It sucks but when the people elect judges and DAs that believe that, they get this result. I wish there was enough jail space to give the suspects hard time.



MOST property crimes are low priority, but stealing a firearm is a felony in MN, but point well taken.
Link Posted: 11/1/2006 6:44:15 PM EST
Was it by chance a weapon with "confusing" serial numbers?

Smith Revolvers are one.

Imported Mil-surps another....
Link Posted: 11/1/2006 7:13:18 PM EST

Originally Posted By BigRoost:

Originally Posted By vanilla_gorilla:

Originally Posted By BigRoost:
I had a similar experience with an efficient S.O... Had a dump trailer stolen out of my drive, had all numbers etc and a good description.

I got a call six months later:

"We were just wondering if you'd found the stolen trailer yet."

No, but if I do I'll be sure and call so that you can remove it from the "ignore" file.


That's a regular part of a property detectives job. If you had any idea how many times we've pulled over "stolen" cars and dragged the owner out at gunpoint, you wouldn't at it.


I understand, never thought of that side of it. Do people really "find" their stolen cars and not report that fact, or does the "it's been recovered" report never make the database?


I would estimate that at least half of the vehicles that I enter into FCIC as stolen are vehicles that are loaned out and not returned. Some really DO find their own cars and take them back, and then think that's that, but that's extremely rare. Joe Blow gets his car back from the idiot he loaned it to, and somehow thinks that stolen vehicles report just "goes away." That's the reason property detectives get to sit at their desk and call people all day long asking if their car, or trailer, or dildo is still stolen. I promise you, they don't do it because they enjoy it.
Link Posted: 11/1/2006 7:46:41 PM EST
[Last Edit: 11/1/2006 7:47:13 PM EST by chips]

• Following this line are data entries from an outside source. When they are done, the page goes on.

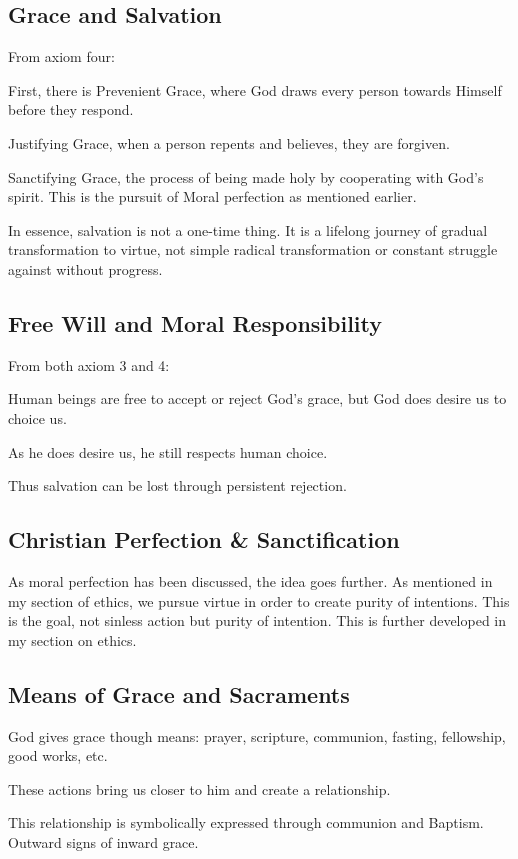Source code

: \subsection{Grace and Salvation}
\par From axiom four: 
\par First, there is Prevenient Grace, where God draws every person towards Himself before they respond.
\par Justifying Grace, when a person repents and believes, they are forgiven.
\par Sanctifying Grace, the process of being made holy by cooperating with God's spirit. This is the pursuit of Moral perfection as mentioned earlier.
\par In essence, salvation is not a one-time thing. It is a lifelong journey of gradual transformation to virtue, not simple radical transformation or constant struggle against without progress. 
\subsection{Free Will and Moral Responsibility}
\par From both axiom 3 and 4:
\par Human beings are free to accept or reject God's grace, but God does desire us to choice us.
\par As he does desire us, he still respects human choice.
\par Thus salvation can be lost through persistent rejection.
\subsection{Christian Perfection \& Sanctification}
\par As moral perfection has been discussed, the idea goes further. As mentioned in my section of ethics, we pursue virtue in order to create purity of intentions. This is the goal, not sinless action but purity of intention. This is further developed in my section on ethics.
\subsection{Means of Grace and Sacraments}
\par God gives grace though means: prayer, scripture, communion, fasting, fellowship, good works, etc. 
\par These actions bring us closer to him and create a relationship.
\par This relationship is symbolically expressed through communion and Baptism. Outward signs of inward grace.
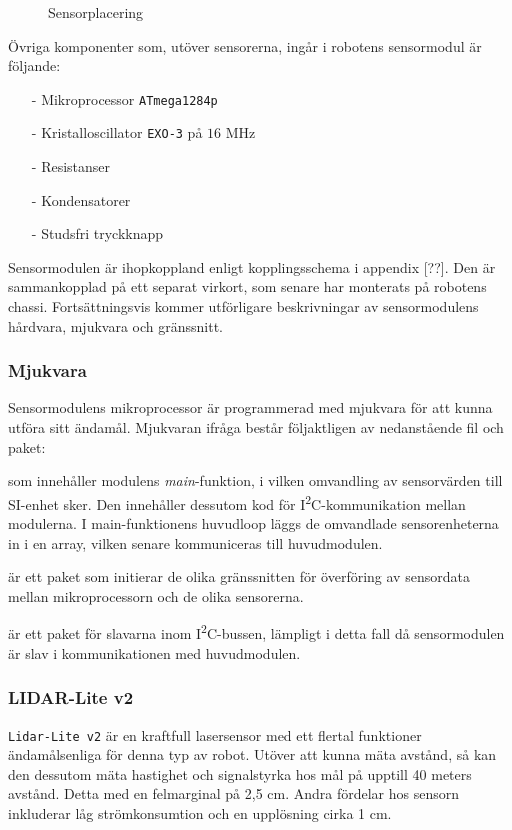 \documentclass[11pt]{article}
\begin{document}
\begin{flushleft}
\begin{figure}[htbp]
\centering
\noindent\resizebox{.8\textwidth}{!}{
		}
	\caption{Sensorplacering \label{sensors}}
\end{figure}

Övriga komponenter som, utöver sensorerna, ingår i robotens sensormodul är följande:
\begin{itemize}
  \item[-] Mikroprocessor \verb+ATmega1284p+
  \item[-] Kristalloscillator \verb+EXO-3+ på $16$ MHz
  \item[-] Resistanser
  \item[-] Kondensatorer
  \item[-] Studsfri tryckknapp
\end{itemize}

Sensormodulen är ihopkoppland enligt kopplingsschema i appendix [??]. Den är sammankopplad på ett separat virkort, som senare har monterats på robotens chassi. Fortsättningsvis kommer utförligare beskrivningar av sensormodulens hårdvara, mjukvara och gränssnitt.


\subsubsection{Mjukvara}
Sensormodulens mikroprocessor är programmerad med mjukvara för att kunna utföra sitt ändamål. Mjukvaran ifråga består följaktligen av nedanstående fil och paket: 

\begin{description}[style=unboxed, leftmargin=0cm]
  \item[sensorModule.c] som innehåller modulens \textit{main}-funktion, i vilken omvandling av sensorvärden till SI-enhet sker. Den innehåller dessutom kod för I\textsuperscript{2}C-kommunikation mellan modulerna. I main-funktionens huvudloop läggs de omvandlade sensorenheterna in i en array, vilken senare kommuniceras till huvudmodulen.
  \item[sensorInit.h] är ett paket som initierar de olika gränssnitten för överföring av sensordata mellan mikroprocessorn och de olika sensorerna.
  \item[I2C\_slave.h] är ett paket för slavarna inom I\textsuperscript{2}C-bussen, lämpligt i detta fall då sensormodulen är slav i kommunikationen med huvudmodulen.
\end{description}

\subsubsection{LIDAR-Lite v2}
\verb+Lidar-Lite v2+ är en kraftfull lasersensor med ett flertal funktioner ändamålsenliga för denna typ av robot. Utöver att kunna mäta avstånd, så kan den dessutom mäta hastighet och signalstyrka hos mål på upptill 40 meters avstånd. Detta med en felmarginal på 2,5 cm. Andra fördelar hos sensorn inkluderar låg strömkonsumtion och en upplösning cirka 1 cm.


\end{flushleft}
\end{document}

Originally Posted By AZ-K9:
Was it by chance a weapon with "confusing" serial numbers?

...

Imported Mil-surps another....



no shit. when i was documenting all my firearms, i went to take the serial off my m44 and i noticed every single part had a different #. not only that, there were two different numbers on the reciever


ETA: yes, i know it's a parts gun
Link Posted: 11/1/2006 8:50:31 PM EST
Most LE agencies I know of don't have patrol officers enter stuff like that into NCIC/TCIC. My agency the dispatch does it. Houston PD they have staff review personell do it. Maybe it wasn't the officer's fault.
Link Posted: 11/1/2006 9:24:04 PM EST

Originally Posted By jadams951:
Most LE agencies I know of don't have patrol officers enter stuff like that into NCIC/TCIC. My agency the dispatch does it. Houston PD they have staff review personell do it. Maybe it wasn't the officer's fault.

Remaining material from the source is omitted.